◆ **Task brief**
Once you find the line containing "颜色分类 | [75.颜色分类.py](./solution/python/75.颜色分类.py) |" in the data below, copy it and each following line exactly, up to and including the line containing "最长和谐子序列 | [594.最长和谐子序列.py](./solution/python/594.最长和谐子序列.py) |", and nothing else.

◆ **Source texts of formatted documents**
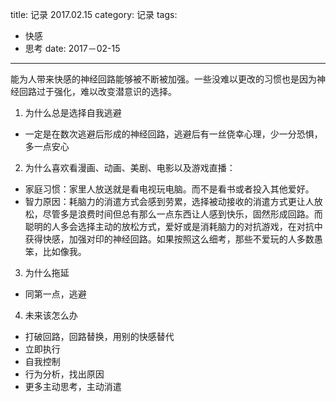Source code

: title: 记录 2017.02.15
category: 记录
tags:
  - 快感
  - 思考
date: 2017－02-15
---

能为人带来快感的神经回路能够被不断被加强。一些没难以更改的习惯也是因为神经回路过于强化，难以改变潜意识的选择。

1. 为什么总是选择自我逃避
  - 一定是在数次逃避后形成的神经回路，逃避后有一丝侥幸心理，少一分恐惧，多一点安心
2. 为什么喜欢看漫画、动画、美剧、电影以及游戏直播：
  - 家庭习惯：家里人放送就是看电视玩电脑。而不是看书或者投入其他爱好。
  - 智力原因：耗脑力的消遣方式会感到劳累，选择被动接收的消遣方式更让人放松，尽管多是浪费时间但总有那么一点东西让人感到快乐，固然形成回路。而聪明的人多会选择主动的放松方式，爱好或是消耗脑力的对抗游戏，在对抗中获得快感，加强对印的神经回路。如果按照这么细考，那些不爱玩的人多数愚笨，比如像我。
3. 为什么拖延
  - 同第一点，逃避
4. 未来该怎么办
  - 打破回路，回路替换，用别的快感替代
  - 立即执行
  - 自我控制
  - 行为分析，找出原因
  - 更多主动思考，主动消遣
  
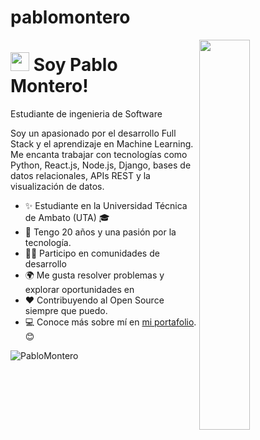 # pablomontero

<div>
  <img align="right" width="40%" src="https://owlbertsio-resized.s3.amazonaws.com/Popper.psd.full.png">
</div>

<!--Header Name-->
# <img src="https://emojis.slackmojis.com/emojis/images/1531849430/4246/blob-sunglasses.gif?1531849430" width="30"/> Soy Pablo Montero! 
Estudiante de ingenieria de Software
<br /> 

<!--Start Intro-->               
<p align="left">Soy un apasionado por el desarrollo Full Stack y el aprendizaje en Machine Learning. Me encanta trabajar con tecnologías como Python, React.js, Node.js, Django, bases de datos relacionales, APIs REST y la visualización de datos.</p>

- ✨ Estudiante en la Universidad Técnica de Ambato (UTA) 🎓
- 🌱 Tengo 20 años y una pasión por la tecnología.
- 💁‍♂️ Participo en comunidades de desarrollo 
- 🌍 Me gusta resolver problemas y explorar oportunidades en 
- ❤ Contribuyendo al Open Source siempre que puedo.
- 💻 Conoce más sobre mí en [mi portafolio](https://PabloAML1.github.io). 😊

<!--Profile Count Badge-->
<p align="left">
  <img src="https://komarev.com/ghpvc/?username=PabloMontero&label=Visitas%20al%20perfil&color=770677&style=for-the-badge&logo=star" alt="PabloMontero" />
</p>
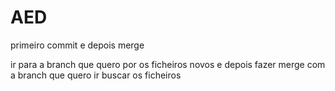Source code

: # AED


primeiro commit e depois merge

ir para a branch que quero por os ficheiros novos e depois fazer merge com a branch que quero ir buscar os ficheiros
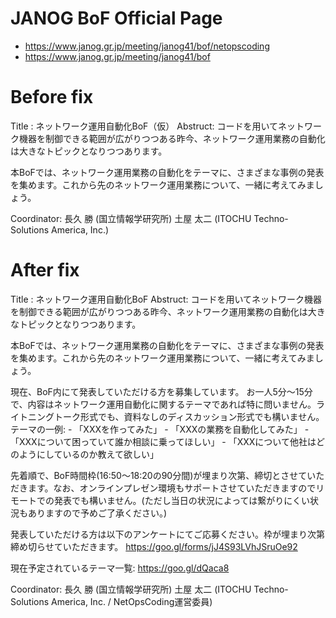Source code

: # JANOG BoF Official Page
- https://www.janog.gr.jp/meeting/janog41/bof/netopscoding
- https://www.janog.gr.jp/meeting/janog41/bof

# Before fix
Title : ネットワーク運用自動化BoF（仮）
Abstruct:
コードを用いてネットワーク機器を制御できる範囲が広がりつつある昨今、ネットワーク運用業務の自動化は大きなトピックとなりつつあります。

本BoFでは、ネットワーク運用業務の自動化をテーマに、さまざまな事例の発表を集めます。これから先のネットワーク運用業務について、一緒に考えてみましょう。

Coordinator:
長久 勝 (国立情報学研究所)
土屋 太二 (ITOCHU Techno-Solutions America, Inc.)

# After fix
Title : ネットワーク運用自動化BoF
Abstruct:
コードを用いてネットワーク機器を制御できる範囲が広がりつつある昨今、ネットワーク運用業務の自動化は大きなトピックとなりつつあります。

本BoFでは、ネットワーク運用業務の自動化をテーマに、さまざまな事例の発表を集めます。これから先のネットワーク運用業務について、一緒に考えてみましょう。

現在、BoF内にて発表していただける方を募集しています。
お一人5分〜15分で、内容はネットワーク運用自動化に関するテーマであれば特に問いません。ライトニングトーク形式でも、資料なしのディスカッション形式でも構いません。
テーマの一例:
    - 「XXXを作ってみた」
    - 「XXXの業務を自動化してみた」
    - 「XXXについて困っていて誰か相談に乗ってほしい」
    - 「XXXについて他社はどのようにしているのか教えて欲しい」

先着順で、BoF時間枠(16:50～18:20の90分間)が埋まり次第、締切とさせていただきます。なお、オンラインプレゼン環境もサポートさせていただきますのでリモートでの発表でも構いません。(ただし当日の状況によっては繋がりにくい状況もありますので予めご了承ください。)

発表していただける方は以下のアンケートにてご応募ください。枠が埋まり次第締め切らせていただきます。
https://goo.gl/forms/jJ4S93LVhJSruOe92

現在予定されているテーマ一覧:
https://goo.gl/dQaca8


Coordinator:
長久 勝 (国立情報学研究所)
土屋 太二 (ITOCHU Techno-Solutions America, Inc. / NetOpsCoding運営委員) 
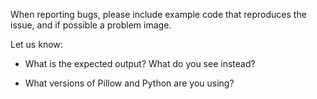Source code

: When reporting bugs, please include example code that reproduces the issue, and if possible a problem image.

Let us know:

 * What is the expected output? What do you see instead?

 * What versions of Pillow and Python are you using?
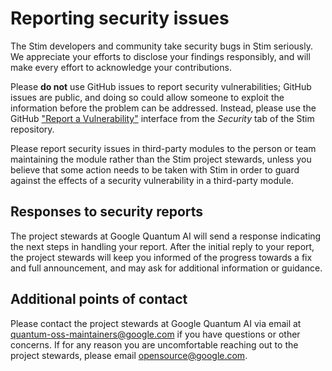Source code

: # Reporting security issues

The Stim developers and community take security bugs in Stim seriously. We
appreciate your efforts to disclose your findings responsibly, and will make
every effort to acknowledge your contributions.

Please **do not** use GitHub issues to report security vulnerabilities; GitHub
issues are public, and doing so could allow someone to exploit the information
before the problem can be addressed. Instead, please use the GitHub ["Report a
Vulnerability"](https://github.com/quantumlib/Stim/security/advisories/new)
interface from the _Security_ tab of the Stim repository.

Please report security issues in third-party modules to the person or team
maintaining the module rather than the Stim project stewards, unless you
believe that some action needs to be taken with Stim in order to guard
against the effects of a security vulnerability in a third-party module.

## Responses to security reports

The project stewards at Google Quantum AI will send a response indicating the
next steps in handling your report. After the initial reply to your report, the
project stewards will keep you informed of the progress towards a fix and full
announcement, and may ask for additional information or guidance.

## Additional points of contact

Please contact the project stewards at Google Quantum AI via email at
quantum-oss-maintainers@google.com if you have questions or other concerns. If
for any reason you are uncomfortable reaching out to the project stewards,
please email opensource@google.com.
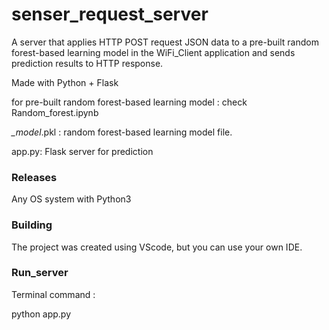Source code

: # senser_request_server
A server that applies HTTP POST request JSON data to a pre-built random forest-based learning model in the WiFi_Client application and sends prediction results to HTTP response. 

Made with Python + Flask

for pre-built random forest-based learning model : check Random_forest.ipynb

*_model*.pkl : random forest-based learning model file.

app.py: Flask server for prediction 

### Releases

Any OS system with Python3

### Building

The project was created using VScode, but you can use your own IDE.

### Run_server

Terminal command :

python app.py 
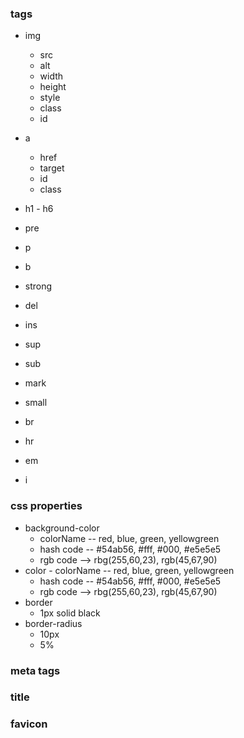 ### tags

- img

  - src
  - alt
  - width
  - height
  - style
  - class
  - id

- a

  - href
  - target
  - id
  - class

- h1 - h6
- pre
- p
- b
- strong
- del
- ins
- sup
- sub
- mark
- small
- br
- hr
- em
- i

### css properties

- background-color
  - colorName -- red, blue, green, yellowgreen
  - hash code -- #54ab56, #fff, #000, #e5e5e5
  - rgb code --> rbg(255,60,23), rgb(45,67,90)
- color - colorName -- red, blue, green, yellowgreen
  - hash code -- #54ab56, #fff, #000, #e5e5e5
  - rgb code --> rbg(255,60,23), rgb(45,67,90)
- border
  - 1px solid black
- border-radius
  - 10px
  - 5%

### meta tags

### title

### favicon
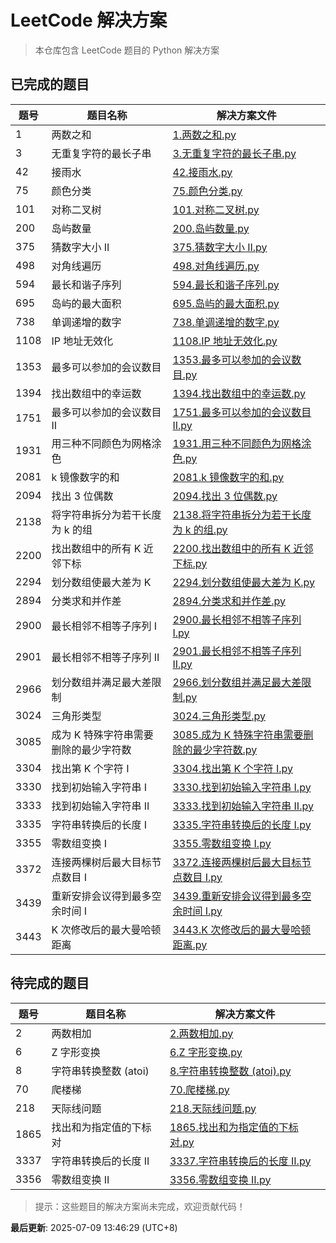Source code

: # LeetCode 解决方案

> 本仓库包含 LeetCode 题目的 Python 解决方案

## 已完成的题目

| 题号 | 题目名称 | 解决方案文件 |
|------|----------|-------------|
| 1 | 两数之和 | [1.两数之和.py](./solution/python/1.两数之和.py) |
| 3 | 无重复字符的最长子串 | [3.无重复字符的最长子串.py](./solution/python/3.无重复字符的最长子串.py) |
| 42 | 接雨水 | [42.接雨水.py](./solution/python/42.接雨水.py) |
| 75 | 颜色分类 | [75.颜色分类.py](./solution/python/75.颜色分类.py) |
| 101 | 对称二叉树 | [101.对称二叉树.py](./solution/python/101.对称二叉树.py) |
| 200 | 岛屿数量 | [200.岛屿数量.py](./solution/python/200.岛屿数量.py) |
| 375 | 猜数字大小 II | [375.猜数字大小 II.py](./solution/python/375.猜数字大小%20II.py) |
| 498 | 对角线遍历 | [498.对角线遍历.py](./solution/python/498.对角线遍历.py) |
| 594 | 最长和谐子序列 | [594.最长和谐子序列.py](./solution/python/594.最长和谐子序列.py) |
| 695 | 岛屿的最大面积 | [695.岛屿的最大面积.py](./solution/python/695.岛屿的最大面积.py) |
| 738 | 单调递增的数字 | [738.单调递增的数字.py](./solution/python/738.单调递增的数字.py) |
| 1108 | IP 地址无效化 | [1108.IP 地址无效化.py](./solution/python/1108.IP%20地址无效化.py) |
| 1353 | 最多可以参加的会议数目 | [1353.最多可以参加的会议数目.py](./solution/python/1353.最多可以参加的会议数目.py) |
| 1394 | 找出数组中的幸运数 | [1394.找出数组中的幸运数.py](./solution/python/1394.找出数组中的幸运数.py) |
| 1751 | 最多可以参加的会议数目 II | [1751.最多可以参加的会议数目 II.py](./solution/python/1751.最多可以参加的会议数目%20II.py) |
| 1931 | 用三种不同颜色为网格涂色 | [1931.用三种不同颜色为网格涂色.py](./solution/python/1931.用三种不同颜色为网格涂色.py) |
| 2081 | k 镜像数字的和 | [2081.k 镜像数字的和.py](./solution/python/2081.k%20镜像数字的和.py) |
| 2094 | 找出 3 位偶数 | [2094.找出 3 位偶数.py](./solution/python/2094.找出%203%20位偶数.py) |
| 2138 | 将字符串拆分为若干长度为 k 的组 | [2138.将字符串拆分为若干长度为 k 的组.py](./solution/python/2138.将字符串拆分为若干长度为%20k%20的组.py) |
| 2200 | 找出数组中的所有 K 近邻下标 | [2200.找出数组中的所有 K 近邻下标.py](./solution/python/2200.找出数组中的所有%20K%20近邻下标.py) |
| 2294 | 划分数组使最大差为 K | [2294.划分数组使最大差为 K.py](./solution/python/2294.划分数组使最大差为%20K.py) |
| 2894 | 分类求和并作差 | [2894.分类求和并作差.py](./solution/python/2894.分类求和并作差.py) |
| 2900 | 最长相邻不相等子序列 I | [2900.最长相邻不相等子序列 I.py](./solution/python/2900.最长相邻不相等子序列%20I.py) |
| 2901 | 最长相邻不相等子序列 II | [2901.最长相邻不相等子序列 II.py](./solution/python/2901.最长相邻不相等子序列%20II.py) |
| 2966 | 划分数组并满足最大差限制 | [2966.划分数组并满足最大差限制.py](./solution/python/2966.划分数组并满足最大差限制.py) |
| 3024 | 三角形类型 | [3024.三角形类型.py](./solution/python/3024.三角形类型.py) |
| 3085 | 成为 K 特殊字符串需要删除的最少字符数 | [3085.成为 K 特殊字符串需要删除的最少字符数.py](./solution/python/3085.成为%20K%20特殊字符串需要删除的最少字符数.py) |
| 3304 | 找出第 K 个字符 I | [3304.找出第 K 个字符 I.py](./solution/python/3304.找出第%20K%20个字符%20I.py) |
| 3330 | 找到初始输入字符串 I | [3330.找到初始输入字符串 I.py](./solution/python/3330.找到初始输入字符串%20I.py) |
| 3333 | 找到初始输入字符串 II | [3333.找到初始输入字符串 II.py](./solution/python/3333.找到初始输入字符串%20II.py) |
| 3335 | 字符串转换后的长度 I | [3335.字符串转换后的长度 I.py](./solution/python/3335.字符串转换后的长度%20I.py) |
| 3355 | 零数组变换 I | [3355.零数组变换 I.py](./solution/python/3355.零数组变换%20I.py) |
| 3372 | 连接两棵树后最大目标节点数目 I | [3372.连接两棵树后最大目标节点数目 I.py](./solution/python/3372.连接两棵树后最大目标节点数目%20I.py) |
| 3439 | 重新安排会议得到最多空余时间 I | [3439.重新安排会议得到最多空余时间 I.py](./solution/python/3439.重新安排会议得到最多空余时间%20I.py) |
| 3443 | K 次修改后的最大曼哈顿距离 | [3443.K 次修改后的最大曼哈顿距离.py](./solution/python/3443.K%20次修改后的最大曼哈顿距离.py) |

## 待完成的题目

| 题号 | 题目名称 | 解决方案文件 |
|------|----------|-------------|
| 2 | 两数相加 | [2.两数相加.py](./solution/python/2.两数相加.py) |
| 6 | Z 字形变换 | [6.Z 字形变换.py](./solution/python/6.Z%20字形变换.py) |
| 8 | 字符串转换整数 (atoi) | [8.字符串转换整数 (atoi).py](./solution/python/8.字符串转换整数%20(atoi).py) |
| 70 | 爬楼梯 | [70.爬楼梯.py](./solution/python/70.爬楼梯.py) |
| 218 | 天际线问题 | [218.天际线问题.py](./solution/python/218.天际线问题.py) |
| 1865 | 找出和为指定值的下标对 | [1865.找出和为指定值的下标对.py](./solution/python/1865.找出和为指定值的下标对.py) |
| 3337 | 字符串转换后的长度 II | [3337.字符串转换后的长度 II.py](./solution/python/3337.字符串转换后的长度%20II.py) |
| 3356 | 零数组变换 II | [3356.零数组变换 II.py](./solution/python/3356.零数组变换%20II.py) |

> 提示：这些题目的解决方案尚未完成，欢迎贡献代码！



**最后更新**: 2025-07-09 13:46:29 (UTC+8)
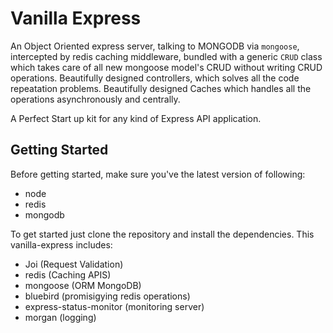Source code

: # Vanilla Express
An Object Oriented express server, talking to MONGODB via `mongoose`, intercepted by redis caching middleware, bundled with a generic `CRUD` class which takes care of all new mongoose model's CRUD without writing CRUD operations. Beautifully designed controllers, which solves all the code repeatation problems. Beautifully designed Caches which handles all the operations asynchronously and centrally.

A Perfect Start up kit for any kind of Express API application.

## Getting Started
Before getting started, make sure you've the latest version of following:
- node
- redis
- mongodb

To get started just clone the repository and install the dependencies.
This vanilla-express includes:
- Joi (Request Validation)
- redis (Caching APIS)
- mongoose (ORM MongoDB)
- bluebird (promisigying redis operations)
- express-status-monitor (monitoring server)
- morgan (logging)
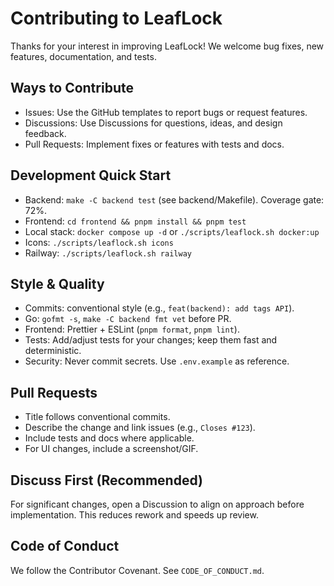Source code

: # Contributing to LeafLock

Thanks for your interest in improving LeafLock! We welcome bug fixes, new features, documentation, and tests.

## Ways to Contribute

- Issues: Use the GitHub templates to report bugs or request features.
- Discussions: Use Discussions for questions, ideas, and design feedback.
- Pull Requests: Implement fixes or features with tests and docs.

## Development Quick Start

- Backend: `make -C backend test` (see backend/Makefile). Coverage gate: 72%.
- Frontend: `cd frontend && pnpm install && pnpm test`
- Local stack: `docker compose up -d` or `./scripts/leaflock.sh docker:up`
- Icons: `./scripts/leaflock.sh icons`
- Railway: `./scripts/leaflock.sh railway`

## Style & Quality

- Commits: conventional style (e.g., `feat(backend): add tags API`).
- Go: `gofmt -s`, `make -C backend fmt vet` before PR.
- Frontend: Prettier + ESLint (`pnpm format`, `pnpm lint`).
- Tests: Add/adjust tests for your changes; keep them fast and deterministic.
- Security: Never commit secrets. Use `.env.example` as reference.

## Pull Requests

- Title follows conventional commits.
- Describe the change and link issues (e.g., `Closes #123`).
- Include tests and docs where applicable.
- For UI changes, include a screenshot/GIF.

## Discuss First (Recommended)

For significant changes, open a Discussion to align on approach before implementation. This reduces rework and speeds up review.

## Code of Conduct

We follow the Contributor Covenant. See `CODE_OF_CONDUCT.md`.


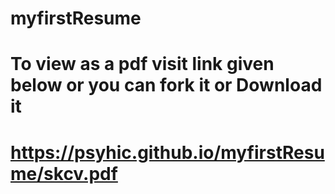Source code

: # myfirstResume
# To view as a pdf visit link given below or you can fork it or Download it
# https://psyhic.github.io/myfirstResume/skcv.pdf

◆ **Answer space**
| 75 | 颜色分类 | [75.颜色分类.py](./solution/python/75.颜色分类.py) |
| 101 | 对称二叉树 | [101.对称二叉树.py](./solution/python/101.对称二叉树.py) |
| 200 | 岛屿数量 | [200.岛屿数量.py](./solution/python/200.岛屿数量.py) |
| 375 | 猜数字大小 II | [375.猜数字大小 II.py](./solution/python/375.猜数字大小%20II.py) |
| 498 | 对角线遍历 | [498.对角线遍历.py](./solution/python/498.对角线遍历.py) |
| 594 | 最长和谐子序列 | [594.最长和谐子序列.py](./solution/python/594.最长和谐子序列.py) |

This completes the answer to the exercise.